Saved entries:
------------------------------------------------------------------------

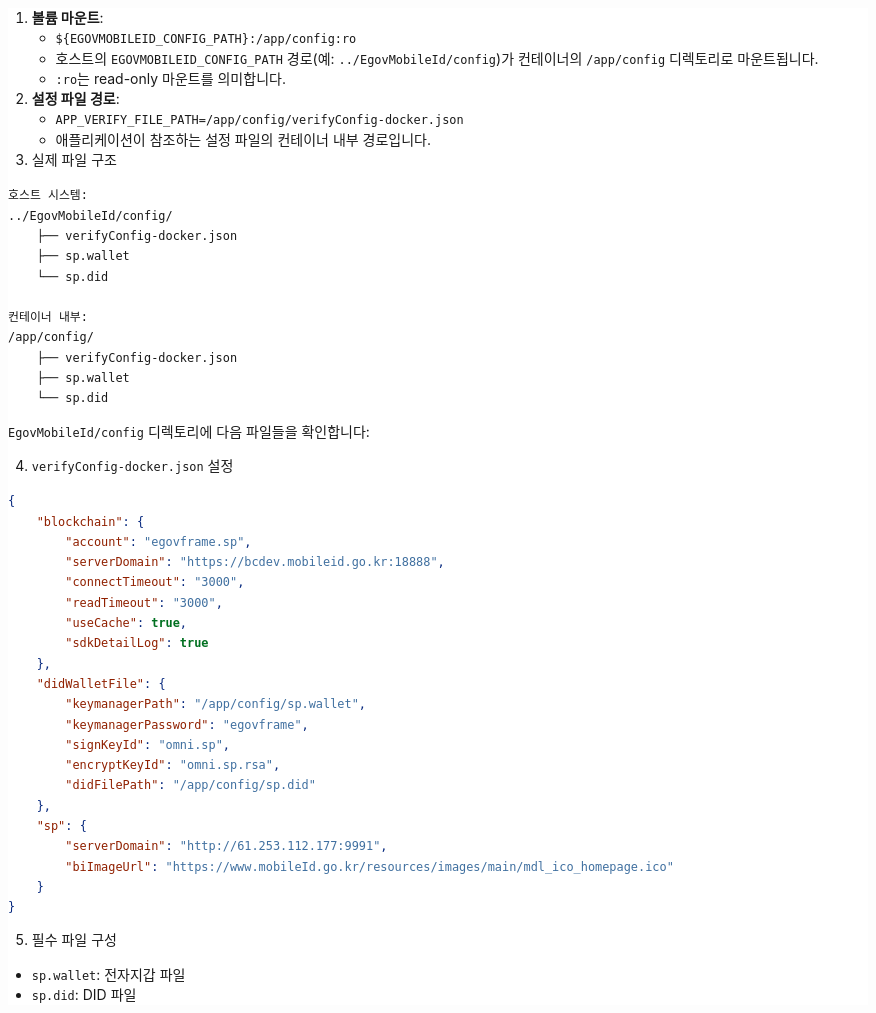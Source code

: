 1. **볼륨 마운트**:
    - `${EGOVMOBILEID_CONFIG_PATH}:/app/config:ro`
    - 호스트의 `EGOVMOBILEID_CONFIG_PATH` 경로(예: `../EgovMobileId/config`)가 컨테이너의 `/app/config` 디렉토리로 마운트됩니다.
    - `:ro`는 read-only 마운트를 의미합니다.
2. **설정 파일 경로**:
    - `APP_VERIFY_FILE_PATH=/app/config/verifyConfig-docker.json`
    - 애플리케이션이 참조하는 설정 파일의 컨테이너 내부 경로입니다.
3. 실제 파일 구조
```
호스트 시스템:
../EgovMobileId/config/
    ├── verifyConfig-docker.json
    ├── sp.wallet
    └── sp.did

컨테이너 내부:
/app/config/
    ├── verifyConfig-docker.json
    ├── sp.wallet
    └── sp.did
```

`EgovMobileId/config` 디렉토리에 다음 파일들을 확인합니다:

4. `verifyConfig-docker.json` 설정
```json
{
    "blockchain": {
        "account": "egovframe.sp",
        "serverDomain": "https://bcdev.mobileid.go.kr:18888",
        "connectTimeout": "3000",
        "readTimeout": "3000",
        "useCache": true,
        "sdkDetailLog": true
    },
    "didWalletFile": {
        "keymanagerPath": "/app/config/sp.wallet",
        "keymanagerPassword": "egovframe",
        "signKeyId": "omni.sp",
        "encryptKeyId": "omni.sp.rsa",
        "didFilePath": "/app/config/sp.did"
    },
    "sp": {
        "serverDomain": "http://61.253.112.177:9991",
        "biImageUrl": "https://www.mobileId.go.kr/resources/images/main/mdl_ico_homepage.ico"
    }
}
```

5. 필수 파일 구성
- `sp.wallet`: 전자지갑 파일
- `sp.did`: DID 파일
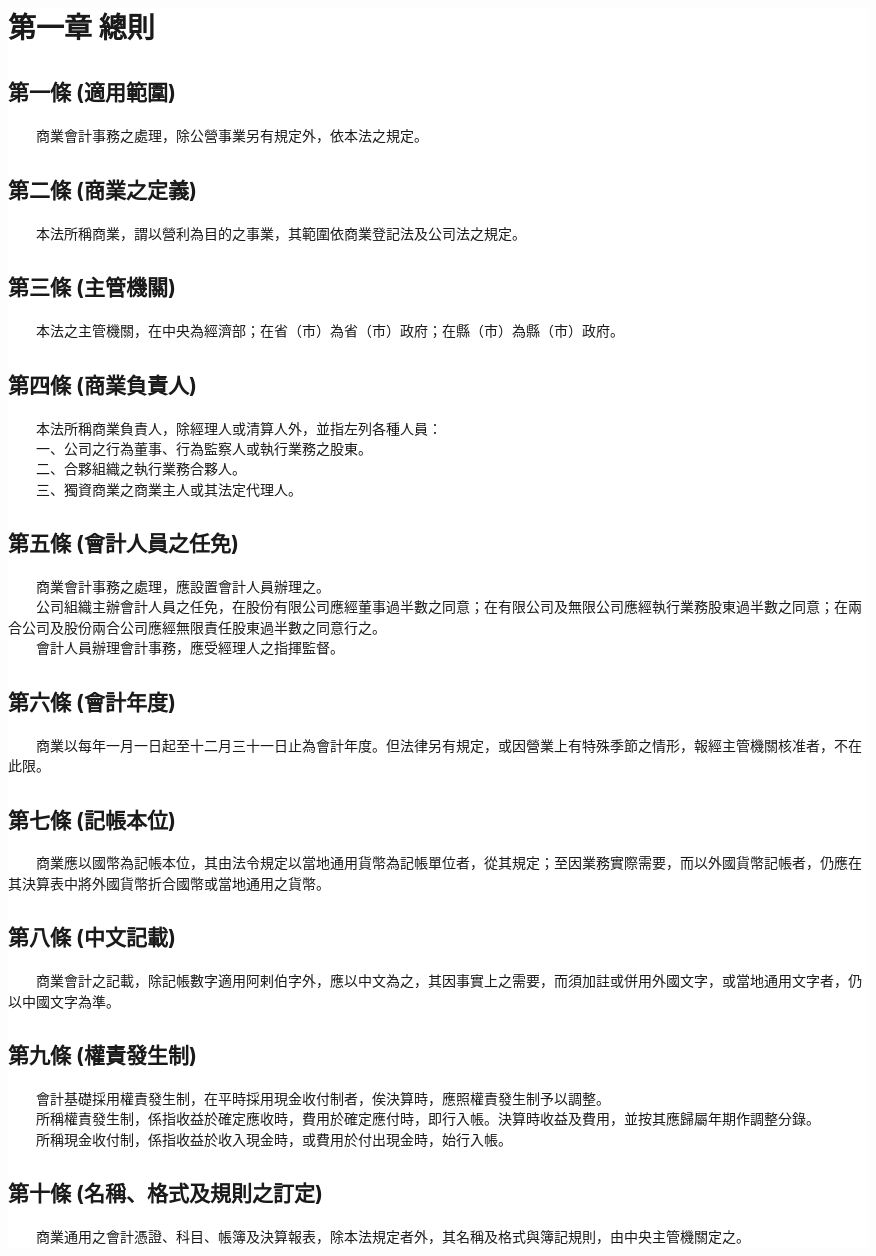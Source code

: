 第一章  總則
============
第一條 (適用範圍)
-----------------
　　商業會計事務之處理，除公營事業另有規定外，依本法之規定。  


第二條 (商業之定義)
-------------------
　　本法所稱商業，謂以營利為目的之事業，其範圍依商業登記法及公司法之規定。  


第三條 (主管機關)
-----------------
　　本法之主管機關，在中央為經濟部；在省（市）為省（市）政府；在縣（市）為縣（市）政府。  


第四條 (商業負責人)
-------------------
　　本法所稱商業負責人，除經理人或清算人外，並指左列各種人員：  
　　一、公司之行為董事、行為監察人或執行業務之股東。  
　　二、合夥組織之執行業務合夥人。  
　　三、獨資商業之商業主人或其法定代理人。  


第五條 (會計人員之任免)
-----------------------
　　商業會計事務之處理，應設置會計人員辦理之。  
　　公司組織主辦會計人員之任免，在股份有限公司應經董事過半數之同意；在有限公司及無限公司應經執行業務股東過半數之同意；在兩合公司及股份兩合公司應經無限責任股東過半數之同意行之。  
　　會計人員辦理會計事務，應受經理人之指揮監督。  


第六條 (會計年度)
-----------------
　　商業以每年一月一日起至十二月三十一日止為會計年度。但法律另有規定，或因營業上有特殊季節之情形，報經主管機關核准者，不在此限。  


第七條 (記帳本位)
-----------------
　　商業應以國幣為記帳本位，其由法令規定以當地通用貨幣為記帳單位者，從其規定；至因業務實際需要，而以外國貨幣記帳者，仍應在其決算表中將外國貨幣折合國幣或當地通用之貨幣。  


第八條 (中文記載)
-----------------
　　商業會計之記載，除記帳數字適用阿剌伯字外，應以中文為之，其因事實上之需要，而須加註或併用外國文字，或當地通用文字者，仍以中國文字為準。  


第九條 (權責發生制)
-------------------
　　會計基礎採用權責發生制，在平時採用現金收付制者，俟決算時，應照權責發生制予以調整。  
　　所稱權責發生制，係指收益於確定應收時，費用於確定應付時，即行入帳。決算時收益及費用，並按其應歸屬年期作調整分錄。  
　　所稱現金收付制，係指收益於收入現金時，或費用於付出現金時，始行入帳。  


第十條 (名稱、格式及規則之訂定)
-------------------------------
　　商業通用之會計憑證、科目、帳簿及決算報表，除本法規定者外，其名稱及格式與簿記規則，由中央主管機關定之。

------------------------------------------------------------------------

Exercise requirements: Reproduce all lines from the records above that include the word "omni".

Solution for this problem:
        "signKeyId": "omni.sp",
        "encryptKeyId": "omni.sp.rsa",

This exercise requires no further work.